The day we arrived, the Earth was seemingly bucking like a bronco. It rained. And rained some-mo'. This friend and I took to the hills, climbing from rock to rock along the dripping cliff faces. And as we watched the otherwise grassy fields line up with vehicles and tents, things looked grim. I was swimming inside my skin.
Ordinarily a festival of such magnitude would use much of the grid to power its amplifiers, circuits, cords and the microphones that are arranged next to the bongo drums on stage. But not this one. It was well-advertised that the energy used to power the festival was generated via the Earth, which I found to be more than appropriate. On the energy front, the organizers had sustainability on their side.
But what about the food that was provided? Were the vendors selling food concert-goers could be proud of? Yep. Tipus' Tiger, a local Indian restaurant lavished those unsustained in hunger and thirst with chai and samosas. Sunday morning featured a well-attended farmer's market and local beef was sold at a den called Mother Trucker's.

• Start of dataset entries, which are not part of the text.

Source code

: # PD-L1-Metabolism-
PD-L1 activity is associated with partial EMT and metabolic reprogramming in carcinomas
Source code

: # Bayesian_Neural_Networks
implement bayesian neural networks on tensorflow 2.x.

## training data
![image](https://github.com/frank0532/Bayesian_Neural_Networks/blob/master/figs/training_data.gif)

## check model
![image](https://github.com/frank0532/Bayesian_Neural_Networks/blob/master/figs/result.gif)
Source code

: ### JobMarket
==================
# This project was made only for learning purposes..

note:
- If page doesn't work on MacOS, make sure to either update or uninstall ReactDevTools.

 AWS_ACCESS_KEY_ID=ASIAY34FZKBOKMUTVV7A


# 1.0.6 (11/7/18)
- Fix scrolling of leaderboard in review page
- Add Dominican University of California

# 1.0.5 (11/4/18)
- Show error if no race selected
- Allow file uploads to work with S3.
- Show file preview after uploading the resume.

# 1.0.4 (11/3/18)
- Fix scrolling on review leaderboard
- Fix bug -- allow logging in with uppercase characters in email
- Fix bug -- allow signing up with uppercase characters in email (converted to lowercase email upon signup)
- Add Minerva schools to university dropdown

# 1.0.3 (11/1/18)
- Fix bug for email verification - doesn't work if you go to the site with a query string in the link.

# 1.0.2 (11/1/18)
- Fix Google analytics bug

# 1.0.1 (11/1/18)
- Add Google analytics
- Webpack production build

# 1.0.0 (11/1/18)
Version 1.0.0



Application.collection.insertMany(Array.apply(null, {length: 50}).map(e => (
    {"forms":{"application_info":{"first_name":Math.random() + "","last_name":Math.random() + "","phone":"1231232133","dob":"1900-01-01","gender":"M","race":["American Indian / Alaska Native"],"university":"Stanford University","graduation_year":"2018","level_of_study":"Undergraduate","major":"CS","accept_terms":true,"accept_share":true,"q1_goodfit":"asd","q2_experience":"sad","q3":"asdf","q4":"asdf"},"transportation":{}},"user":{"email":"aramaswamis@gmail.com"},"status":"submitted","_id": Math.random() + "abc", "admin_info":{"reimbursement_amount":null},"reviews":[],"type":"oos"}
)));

The way Love Your Mother Earth was set up (with energy, food and good will), my friend and I and the other guests should have had little impact. Unfortunately my friend's assessment of the scene by the second day told a different narrative and damn it, she was totally right on.
There was a creeping recklessness about. Now I was left to figure out what was at its root. Or as Merovingian concludes in the Matrix, "Our only hope, our only peace, is to understand it, to understand the why."
Did it spring from the parking lot where open drug-use took place? That certainly aided the problem, but no, that wasn't quite what bothered me, because it was expected and nearly unavoidable. Did the recklessness bellow from the camping area where the land was severely degraded by off-road driving and overuse?
I was convinced with an odd absoluteness--this was the problem--as I hiked out of the mega-hippie gigs on the second afternoon into the damp forest. It was something I couldn't get my head around even after I had turned the mossy corner of the path and could no longer hear the transcendent airwaves of the festival.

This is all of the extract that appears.